Though it’s worth noting that “The Cosby Show” had its radical moments, albeit quiet ones. Theo Huxtable struggled with dyslexia, which he eventually overcame, devoting himself professionally to helping inner-city youth work through similar disabilities. A memorable early episode involved Denise wrestling with the knowledge of a schoolmate’s teenage pregnancy. Lisa Bonet, reprising the role of Denise, would later star in the first season of “A Different World,” which made a more concerted effort to address racial politics and systemic inequality.
The least quiet of the Huxtables’ radicalisms came in the form of the superlative Clair Huxtable. In as many ways as she embodied the definitive sitcom mother, she shattered the mold in far more — championing an outspoken feminism that cannot be denied.

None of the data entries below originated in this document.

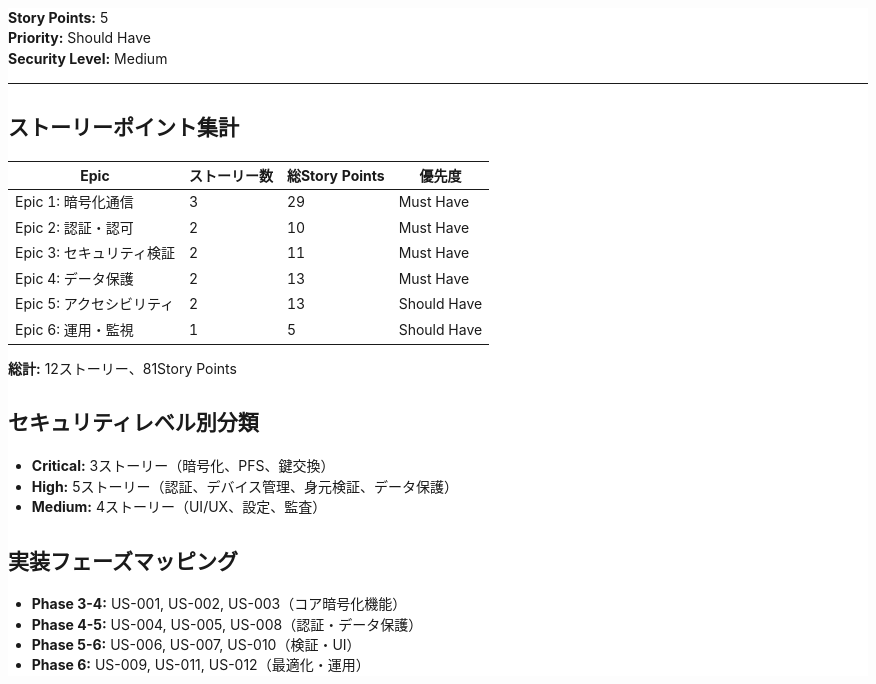 **Story Points:** 5  
**Priority:** Should Have  
**Security Level:** Medium

---

## ストーリーポイント集計

| Epic | ストーリー数 | 総Story Points | 優先度 |
|------|-------------|----------------|--------|
| Epic 1: 暗号化通信 | 3 | 29 | Must Have |
| Epic 2: 認証・認可 | 2 | 10 | Must Have |
| Epic 3: セキュリティ検証 | 2 | 11 | Must Have |
| Epic 4: データ保護 | 2 | 13 | Must Have |
| Epic 5: アクセシビリティ | 2 | 13 | Should Have |
| Epic 6: 運用・監視 | 1 | 5 | Should Have |

**総計:** 12ストーリー、81Story Points

## セキュリティレベル別分類

- **Critical:** 3ストーリー（暗号化、PFS、鍵交換）
- **High:** 5ストーリー（認証、デバイス管理、身元検証、データ保護）
- **Medium:** 4ストーリー（UI/UX、設定、監査）

## 実装フェーズマッピング

- **Phase 3-4:** US-001, US-002, US-003（コア暗号化機能）
- **Phase 4-5:** US-004, US-005, US-008（認証・データ保護）
- **Phase 5-6:** US-006, US-007, US-010（検証・UI）
- **Phase 6:** US-009, US-011, US-012（最適化・運用）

In the 1980s, the concept of a liberated woman was hardly new to Americans sitcoms and the points at which they intersected with and influenced public discourse. “‘The Mary Tyler Moore Show’ made history in 1970 by focusing on a liberated single woman who did not seek — and during the show’s seven-season run, did not find — a husband,” explains Slate’s Jason Bailey. “Norman Lear’s ‘Maude’ concerned an outspoken feminist and political activist, and his ‘All in the Family’ gave us an increasingly feminist Gloria Stivic (Sally Struthers) who, along with husband Mike (Rob Reiner), served as a liberal foil to the reactionary Archie Bunker.”
But Clair was different.
“It wasn’t just that Clair Huxtable was a strong, liberated woman with a career,” Mr. Bailey writes. “It was that she had a husband and family who supported and valued her endeavors. Cliff wasn’t just a passive husband who tolerated his wife’s independence: While Clair went from Brooklyn to her high-powered Manhattan law firm every day, he worked from home — as an OB/GYN, no less — equally responsible for such ‘traditionally’ female responsibilities as cooking and child care. He sees their division of labors as no big deal; if anything, the Huxtable arrangement looks like simple common sense.”

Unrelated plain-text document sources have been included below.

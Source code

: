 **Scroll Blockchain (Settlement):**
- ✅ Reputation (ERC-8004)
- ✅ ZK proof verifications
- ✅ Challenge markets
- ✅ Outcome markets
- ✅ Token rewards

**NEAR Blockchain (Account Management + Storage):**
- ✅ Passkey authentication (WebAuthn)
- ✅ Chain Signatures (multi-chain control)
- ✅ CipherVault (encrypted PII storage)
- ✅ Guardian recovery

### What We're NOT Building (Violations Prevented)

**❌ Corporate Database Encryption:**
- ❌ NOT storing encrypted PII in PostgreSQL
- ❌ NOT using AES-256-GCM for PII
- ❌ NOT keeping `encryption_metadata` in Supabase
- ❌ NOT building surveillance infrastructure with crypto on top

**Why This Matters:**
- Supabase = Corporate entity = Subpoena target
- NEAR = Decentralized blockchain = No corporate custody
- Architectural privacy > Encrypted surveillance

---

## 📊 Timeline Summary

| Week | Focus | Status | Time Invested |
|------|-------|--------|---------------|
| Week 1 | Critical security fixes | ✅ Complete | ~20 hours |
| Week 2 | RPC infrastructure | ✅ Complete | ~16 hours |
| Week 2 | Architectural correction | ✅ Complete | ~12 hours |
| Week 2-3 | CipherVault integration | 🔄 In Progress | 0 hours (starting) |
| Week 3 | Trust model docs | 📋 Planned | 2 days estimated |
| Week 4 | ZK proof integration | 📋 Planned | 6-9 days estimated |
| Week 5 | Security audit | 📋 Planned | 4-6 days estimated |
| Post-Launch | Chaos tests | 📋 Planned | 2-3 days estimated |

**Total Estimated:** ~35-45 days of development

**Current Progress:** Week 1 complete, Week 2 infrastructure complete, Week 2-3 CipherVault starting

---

“My dream started by seeing Clair Huxtable on ‘The Cosby Show,’” the transgender activist Janet Mock told Out magazine. “I wanted to be beautiful, be successful and maybe have a great family and a brownstone in Brooklyn.”
And don’t mistake Clair for yet another iteration of the “angry black woman” stereotype. “Clair Huxtable is an incredible character because she gets angry,” writes Jezebel’s Kara Brown. “She is a successful lawyer and a caring mother and devoted wife. She is sweet and measured but is also quick to put you in your place if you say or do something stupid. (And she could even do it in Spanish.) Clair Huxtable accepts foolishness from absolutely nobody, but she also picks her battles.”

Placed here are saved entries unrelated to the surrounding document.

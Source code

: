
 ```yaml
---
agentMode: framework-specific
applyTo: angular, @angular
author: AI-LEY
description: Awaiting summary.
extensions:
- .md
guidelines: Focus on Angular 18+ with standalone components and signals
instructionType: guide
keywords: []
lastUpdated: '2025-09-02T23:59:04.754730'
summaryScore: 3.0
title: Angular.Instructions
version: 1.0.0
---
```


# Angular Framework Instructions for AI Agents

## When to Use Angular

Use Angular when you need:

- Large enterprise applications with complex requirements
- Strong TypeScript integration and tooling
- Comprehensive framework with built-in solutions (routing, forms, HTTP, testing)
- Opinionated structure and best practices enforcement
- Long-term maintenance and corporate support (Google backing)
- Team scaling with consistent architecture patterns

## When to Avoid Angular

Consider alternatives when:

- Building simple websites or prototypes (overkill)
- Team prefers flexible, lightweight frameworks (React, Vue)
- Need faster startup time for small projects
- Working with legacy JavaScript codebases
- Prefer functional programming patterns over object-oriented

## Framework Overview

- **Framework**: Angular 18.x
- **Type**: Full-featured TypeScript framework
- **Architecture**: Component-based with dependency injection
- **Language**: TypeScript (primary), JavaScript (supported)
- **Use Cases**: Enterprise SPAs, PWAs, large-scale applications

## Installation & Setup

So, as we toast “The Cosby Show” on its 30th anniversary, we look forward to myriad ways its characters — far from “trite” — will continue to re-manifest: the Clair Huxtable-inspired Olivia Popes and Annalise Keatings of the Shonda Rhimes canon; next week’s premiere of the much-anticipated “Black-ish” on ABC, a show that aims to blend the humor and aspiration of “The Cosby Show” with candid discussions of race, identity and wealth. Three decades on, there’s no shortage of ground to break.
Yet, as groundbreaking as it irrefutably was, “The Cosby Show” legitimized a very simple idea. “The idea that you could launch a show where a family just happened to be black,” as Jaime Weinman of Maclean’s puts it. “And the premise didn’t suggest there was something unusual or unconventional about this.” This usualness and conventionality sparked discussion and disagreement, sure — all great shows do. But if the specialness of “The Cosby Show” can be pinpointed, it was a remarkable show about the power of the unremarkable.